## Exercise
Go to the line in the entries below that holds "45 & middle sword\\" and repeat exactly from there through the line that holds "200 & plate mail\\", inclusive.

** Supplied records follows **

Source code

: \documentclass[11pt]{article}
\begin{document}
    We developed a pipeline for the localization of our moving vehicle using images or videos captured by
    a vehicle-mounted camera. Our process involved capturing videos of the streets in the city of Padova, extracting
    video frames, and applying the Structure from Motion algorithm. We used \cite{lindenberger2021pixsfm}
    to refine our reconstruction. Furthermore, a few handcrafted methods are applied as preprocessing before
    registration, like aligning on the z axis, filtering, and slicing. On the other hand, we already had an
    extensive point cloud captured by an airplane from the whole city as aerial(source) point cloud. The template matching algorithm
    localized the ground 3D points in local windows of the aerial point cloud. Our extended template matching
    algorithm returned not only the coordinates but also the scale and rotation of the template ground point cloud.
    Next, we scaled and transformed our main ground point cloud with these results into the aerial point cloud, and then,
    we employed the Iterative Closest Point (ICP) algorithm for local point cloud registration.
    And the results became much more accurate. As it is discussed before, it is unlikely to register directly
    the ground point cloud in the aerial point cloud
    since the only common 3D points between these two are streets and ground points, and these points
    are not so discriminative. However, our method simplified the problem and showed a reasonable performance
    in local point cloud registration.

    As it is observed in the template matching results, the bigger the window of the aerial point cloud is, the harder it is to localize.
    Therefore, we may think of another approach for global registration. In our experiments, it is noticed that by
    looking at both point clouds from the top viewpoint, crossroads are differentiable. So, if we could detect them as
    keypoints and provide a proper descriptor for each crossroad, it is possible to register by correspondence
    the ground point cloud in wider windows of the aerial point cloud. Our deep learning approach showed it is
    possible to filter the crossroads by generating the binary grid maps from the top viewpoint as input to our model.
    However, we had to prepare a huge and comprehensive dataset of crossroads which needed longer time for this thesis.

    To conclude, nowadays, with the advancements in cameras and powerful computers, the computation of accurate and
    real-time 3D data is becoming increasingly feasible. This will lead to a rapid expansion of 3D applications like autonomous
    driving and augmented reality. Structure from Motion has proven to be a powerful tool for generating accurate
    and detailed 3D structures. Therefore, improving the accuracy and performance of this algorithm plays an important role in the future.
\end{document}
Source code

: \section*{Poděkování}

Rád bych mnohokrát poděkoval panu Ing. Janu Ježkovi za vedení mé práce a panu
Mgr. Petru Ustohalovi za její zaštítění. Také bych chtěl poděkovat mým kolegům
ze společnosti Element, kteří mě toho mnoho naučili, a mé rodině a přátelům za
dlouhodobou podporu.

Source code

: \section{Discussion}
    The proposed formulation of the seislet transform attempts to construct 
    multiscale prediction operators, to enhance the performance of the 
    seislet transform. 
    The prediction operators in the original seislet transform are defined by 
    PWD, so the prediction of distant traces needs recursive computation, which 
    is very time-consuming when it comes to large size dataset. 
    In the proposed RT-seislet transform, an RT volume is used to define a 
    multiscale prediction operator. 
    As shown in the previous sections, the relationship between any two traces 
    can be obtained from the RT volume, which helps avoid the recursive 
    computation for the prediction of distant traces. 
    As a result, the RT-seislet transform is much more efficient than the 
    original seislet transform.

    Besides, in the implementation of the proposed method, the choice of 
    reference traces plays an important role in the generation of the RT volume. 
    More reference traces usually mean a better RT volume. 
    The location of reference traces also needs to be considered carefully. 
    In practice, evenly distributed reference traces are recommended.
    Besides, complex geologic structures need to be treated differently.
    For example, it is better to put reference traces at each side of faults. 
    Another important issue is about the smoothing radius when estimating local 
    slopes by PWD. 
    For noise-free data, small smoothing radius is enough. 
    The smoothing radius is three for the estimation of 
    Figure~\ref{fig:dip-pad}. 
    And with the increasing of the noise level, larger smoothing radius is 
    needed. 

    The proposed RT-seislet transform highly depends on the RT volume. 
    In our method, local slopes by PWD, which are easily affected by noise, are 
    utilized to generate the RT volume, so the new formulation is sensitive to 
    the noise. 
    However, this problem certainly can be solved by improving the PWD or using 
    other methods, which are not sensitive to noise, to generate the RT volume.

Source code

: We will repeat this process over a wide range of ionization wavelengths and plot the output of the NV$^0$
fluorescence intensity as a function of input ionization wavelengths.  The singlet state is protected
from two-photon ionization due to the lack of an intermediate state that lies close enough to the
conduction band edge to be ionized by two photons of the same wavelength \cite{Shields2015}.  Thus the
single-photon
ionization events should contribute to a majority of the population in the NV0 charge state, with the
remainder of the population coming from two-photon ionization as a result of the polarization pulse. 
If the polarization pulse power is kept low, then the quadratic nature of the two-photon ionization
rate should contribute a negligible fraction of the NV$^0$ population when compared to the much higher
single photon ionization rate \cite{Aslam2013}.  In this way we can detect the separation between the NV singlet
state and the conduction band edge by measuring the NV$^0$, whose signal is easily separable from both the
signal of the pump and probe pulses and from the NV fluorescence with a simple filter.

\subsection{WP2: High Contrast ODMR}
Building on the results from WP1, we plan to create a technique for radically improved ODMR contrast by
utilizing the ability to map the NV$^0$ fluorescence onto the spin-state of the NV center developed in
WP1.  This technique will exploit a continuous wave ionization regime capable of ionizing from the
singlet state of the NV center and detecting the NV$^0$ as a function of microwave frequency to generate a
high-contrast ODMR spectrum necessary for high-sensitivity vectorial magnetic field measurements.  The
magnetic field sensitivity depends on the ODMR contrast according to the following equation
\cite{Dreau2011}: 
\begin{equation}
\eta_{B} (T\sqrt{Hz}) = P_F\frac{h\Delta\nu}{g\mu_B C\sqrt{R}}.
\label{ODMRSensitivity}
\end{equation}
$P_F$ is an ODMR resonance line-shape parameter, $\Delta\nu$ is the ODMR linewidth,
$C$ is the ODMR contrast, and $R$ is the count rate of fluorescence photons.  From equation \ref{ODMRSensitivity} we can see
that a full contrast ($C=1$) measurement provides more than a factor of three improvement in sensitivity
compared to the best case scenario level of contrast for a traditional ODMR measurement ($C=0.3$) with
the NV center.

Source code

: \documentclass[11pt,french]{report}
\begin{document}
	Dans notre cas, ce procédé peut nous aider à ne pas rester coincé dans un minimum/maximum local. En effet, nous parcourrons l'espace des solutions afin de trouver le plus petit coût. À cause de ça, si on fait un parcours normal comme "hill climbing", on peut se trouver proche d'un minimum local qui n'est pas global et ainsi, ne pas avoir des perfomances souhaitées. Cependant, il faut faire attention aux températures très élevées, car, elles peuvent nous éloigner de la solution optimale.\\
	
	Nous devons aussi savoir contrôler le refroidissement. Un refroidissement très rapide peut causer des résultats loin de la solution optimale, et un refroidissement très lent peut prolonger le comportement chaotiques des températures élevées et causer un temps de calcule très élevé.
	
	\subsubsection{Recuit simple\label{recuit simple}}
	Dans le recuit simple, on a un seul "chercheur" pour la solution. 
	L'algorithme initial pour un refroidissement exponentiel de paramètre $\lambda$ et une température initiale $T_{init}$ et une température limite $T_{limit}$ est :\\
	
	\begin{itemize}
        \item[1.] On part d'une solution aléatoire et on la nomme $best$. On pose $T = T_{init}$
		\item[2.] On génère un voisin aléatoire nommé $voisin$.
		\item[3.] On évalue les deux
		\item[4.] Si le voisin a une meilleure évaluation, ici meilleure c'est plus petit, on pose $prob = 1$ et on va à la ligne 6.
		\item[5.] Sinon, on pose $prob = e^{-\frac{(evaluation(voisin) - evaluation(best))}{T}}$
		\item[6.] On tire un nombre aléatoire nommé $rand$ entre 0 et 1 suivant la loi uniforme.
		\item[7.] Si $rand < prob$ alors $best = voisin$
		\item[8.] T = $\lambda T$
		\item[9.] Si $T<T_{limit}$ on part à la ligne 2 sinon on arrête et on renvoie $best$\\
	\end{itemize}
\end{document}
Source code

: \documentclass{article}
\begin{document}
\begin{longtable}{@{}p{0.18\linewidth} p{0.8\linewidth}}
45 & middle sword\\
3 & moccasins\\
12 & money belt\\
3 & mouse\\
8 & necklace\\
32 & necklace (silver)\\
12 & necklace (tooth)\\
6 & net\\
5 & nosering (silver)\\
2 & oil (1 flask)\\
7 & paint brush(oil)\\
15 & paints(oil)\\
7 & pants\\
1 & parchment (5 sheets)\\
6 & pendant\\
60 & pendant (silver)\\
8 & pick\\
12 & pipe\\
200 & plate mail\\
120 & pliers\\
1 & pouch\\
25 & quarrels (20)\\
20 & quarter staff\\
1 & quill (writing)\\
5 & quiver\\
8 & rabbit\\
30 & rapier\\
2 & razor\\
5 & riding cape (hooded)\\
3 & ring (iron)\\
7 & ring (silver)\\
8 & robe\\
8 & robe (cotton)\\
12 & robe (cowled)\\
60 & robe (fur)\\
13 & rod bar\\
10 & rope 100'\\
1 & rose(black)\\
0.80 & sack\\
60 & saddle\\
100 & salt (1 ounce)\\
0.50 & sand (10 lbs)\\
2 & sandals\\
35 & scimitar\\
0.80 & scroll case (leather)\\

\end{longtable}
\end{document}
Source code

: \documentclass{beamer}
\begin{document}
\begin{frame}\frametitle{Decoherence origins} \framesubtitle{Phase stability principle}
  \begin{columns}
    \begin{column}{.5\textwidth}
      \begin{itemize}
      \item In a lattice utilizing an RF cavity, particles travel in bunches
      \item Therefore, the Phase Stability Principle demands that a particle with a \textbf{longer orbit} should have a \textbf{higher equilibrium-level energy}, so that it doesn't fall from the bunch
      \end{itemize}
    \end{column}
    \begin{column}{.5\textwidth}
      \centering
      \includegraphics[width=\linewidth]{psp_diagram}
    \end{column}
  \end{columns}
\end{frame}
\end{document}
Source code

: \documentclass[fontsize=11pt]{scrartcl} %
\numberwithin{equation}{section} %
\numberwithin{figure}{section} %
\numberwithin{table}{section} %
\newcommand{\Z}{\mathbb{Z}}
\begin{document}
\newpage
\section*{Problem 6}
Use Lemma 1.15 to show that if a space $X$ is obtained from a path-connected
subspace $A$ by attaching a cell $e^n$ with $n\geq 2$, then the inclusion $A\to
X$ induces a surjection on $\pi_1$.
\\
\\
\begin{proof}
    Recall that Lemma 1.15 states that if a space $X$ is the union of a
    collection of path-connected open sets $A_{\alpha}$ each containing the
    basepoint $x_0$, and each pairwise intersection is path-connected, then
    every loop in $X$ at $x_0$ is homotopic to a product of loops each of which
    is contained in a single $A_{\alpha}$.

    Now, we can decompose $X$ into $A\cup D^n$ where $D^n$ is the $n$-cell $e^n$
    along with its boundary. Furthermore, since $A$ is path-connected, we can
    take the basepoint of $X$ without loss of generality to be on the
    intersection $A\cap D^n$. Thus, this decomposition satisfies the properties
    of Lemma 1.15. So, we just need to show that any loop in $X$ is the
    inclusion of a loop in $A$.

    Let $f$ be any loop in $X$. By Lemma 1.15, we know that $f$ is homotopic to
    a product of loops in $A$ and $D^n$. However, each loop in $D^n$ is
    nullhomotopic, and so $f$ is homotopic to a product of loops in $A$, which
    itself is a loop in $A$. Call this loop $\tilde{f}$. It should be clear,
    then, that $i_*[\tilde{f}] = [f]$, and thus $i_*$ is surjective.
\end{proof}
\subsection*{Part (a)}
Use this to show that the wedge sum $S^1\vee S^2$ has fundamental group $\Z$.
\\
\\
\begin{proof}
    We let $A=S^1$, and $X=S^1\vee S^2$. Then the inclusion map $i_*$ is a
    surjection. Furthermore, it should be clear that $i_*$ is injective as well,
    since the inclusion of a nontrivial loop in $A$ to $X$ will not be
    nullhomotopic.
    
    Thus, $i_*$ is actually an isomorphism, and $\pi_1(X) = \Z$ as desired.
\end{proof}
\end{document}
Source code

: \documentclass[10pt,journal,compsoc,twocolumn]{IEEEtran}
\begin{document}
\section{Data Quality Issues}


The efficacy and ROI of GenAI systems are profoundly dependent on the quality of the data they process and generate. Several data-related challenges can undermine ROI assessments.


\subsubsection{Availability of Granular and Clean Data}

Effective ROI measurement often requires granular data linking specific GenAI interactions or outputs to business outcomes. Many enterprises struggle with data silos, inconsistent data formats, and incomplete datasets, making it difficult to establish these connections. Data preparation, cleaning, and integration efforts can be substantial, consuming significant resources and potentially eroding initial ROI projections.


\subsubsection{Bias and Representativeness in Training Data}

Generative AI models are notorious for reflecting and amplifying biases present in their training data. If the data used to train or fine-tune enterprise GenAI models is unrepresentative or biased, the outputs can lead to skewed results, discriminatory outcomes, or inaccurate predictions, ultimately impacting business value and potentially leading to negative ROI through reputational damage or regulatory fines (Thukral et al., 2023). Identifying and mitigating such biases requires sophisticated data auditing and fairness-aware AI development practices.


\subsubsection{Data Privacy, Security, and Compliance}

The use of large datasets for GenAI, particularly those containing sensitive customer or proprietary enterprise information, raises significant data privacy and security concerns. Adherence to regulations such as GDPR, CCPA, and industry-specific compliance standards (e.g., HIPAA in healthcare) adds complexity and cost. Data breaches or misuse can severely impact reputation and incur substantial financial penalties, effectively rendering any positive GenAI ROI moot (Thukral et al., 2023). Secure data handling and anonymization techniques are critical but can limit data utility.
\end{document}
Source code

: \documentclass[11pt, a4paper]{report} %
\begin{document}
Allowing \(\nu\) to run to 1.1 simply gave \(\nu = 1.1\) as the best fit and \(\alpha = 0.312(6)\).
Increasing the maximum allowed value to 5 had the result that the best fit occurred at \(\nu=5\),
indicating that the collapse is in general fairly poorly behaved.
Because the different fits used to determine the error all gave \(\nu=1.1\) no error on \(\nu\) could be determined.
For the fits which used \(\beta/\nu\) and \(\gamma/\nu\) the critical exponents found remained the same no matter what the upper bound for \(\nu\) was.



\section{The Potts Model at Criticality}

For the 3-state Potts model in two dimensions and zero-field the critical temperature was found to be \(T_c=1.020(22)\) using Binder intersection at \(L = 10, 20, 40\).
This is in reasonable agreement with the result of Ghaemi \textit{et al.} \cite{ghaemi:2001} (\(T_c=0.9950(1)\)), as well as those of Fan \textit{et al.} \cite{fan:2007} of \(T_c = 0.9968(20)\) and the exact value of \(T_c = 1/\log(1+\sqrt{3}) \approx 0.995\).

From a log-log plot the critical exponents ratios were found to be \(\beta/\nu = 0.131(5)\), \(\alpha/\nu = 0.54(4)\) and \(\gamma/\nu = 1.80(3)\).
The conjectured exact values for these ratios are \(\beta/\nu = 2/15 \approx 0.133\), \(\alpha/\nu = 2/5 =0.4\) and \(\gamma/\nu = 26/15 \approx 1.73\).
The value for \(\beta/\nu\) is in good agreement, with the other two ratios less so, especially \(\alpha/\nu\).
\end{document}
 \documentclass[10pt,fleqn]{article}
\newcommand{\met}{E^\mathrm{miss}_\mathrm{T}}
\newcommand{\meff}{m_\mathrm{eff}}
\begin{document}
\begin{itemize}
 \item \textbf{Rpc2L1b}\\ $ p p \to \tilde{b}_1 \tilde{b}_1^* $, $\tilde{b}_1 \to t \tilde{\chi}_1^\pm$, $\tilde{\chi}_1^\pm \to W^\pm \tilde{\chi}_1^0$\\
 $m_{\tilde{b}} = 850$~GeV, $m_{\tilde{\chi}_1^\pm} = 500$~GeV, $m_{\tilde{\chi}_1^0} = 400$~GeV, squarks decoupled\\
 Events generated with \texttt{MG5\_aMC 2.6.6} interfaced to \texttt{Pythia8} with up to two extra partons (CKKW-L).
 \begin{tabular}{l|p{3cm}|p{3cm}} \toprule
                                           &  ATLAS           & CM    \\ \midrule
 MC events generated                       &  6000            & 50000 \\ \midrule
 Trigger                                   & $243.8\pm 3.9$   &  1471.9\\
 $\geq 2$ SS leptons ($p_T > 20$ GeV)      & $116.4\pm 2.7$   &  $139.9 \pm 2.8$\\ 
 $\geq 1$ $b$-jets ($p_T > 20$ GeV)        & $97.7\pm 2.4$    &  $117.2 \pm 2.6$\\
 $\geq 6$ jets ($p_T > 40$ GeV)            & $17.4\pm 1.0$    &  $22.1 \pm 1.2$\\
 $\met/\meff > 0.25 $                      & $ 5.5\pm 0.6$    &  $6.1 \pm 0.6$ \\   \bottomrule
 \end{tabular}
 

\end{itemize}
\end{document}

** End of Supplied records **

## Answer space
45 & middle sword\\
3 & moccasins\\
12 & money belt\\
3 & mouse\\
8 & necklace\\
32 & necklace (silver)\\
12 & necklace (tooth)\\
6 & net\\
5 & nosering (silver)\\
2 & oil (1 flask)\\
7 & paint brush(oil)\\
15 & paints(oil)\\
7 & pants\\
1 & parchment (5 sheets)\\
6 & pendant\\
60 & pendant (silver)\\
8 & pick\\
12 & pipe\\
200 & plate mail\\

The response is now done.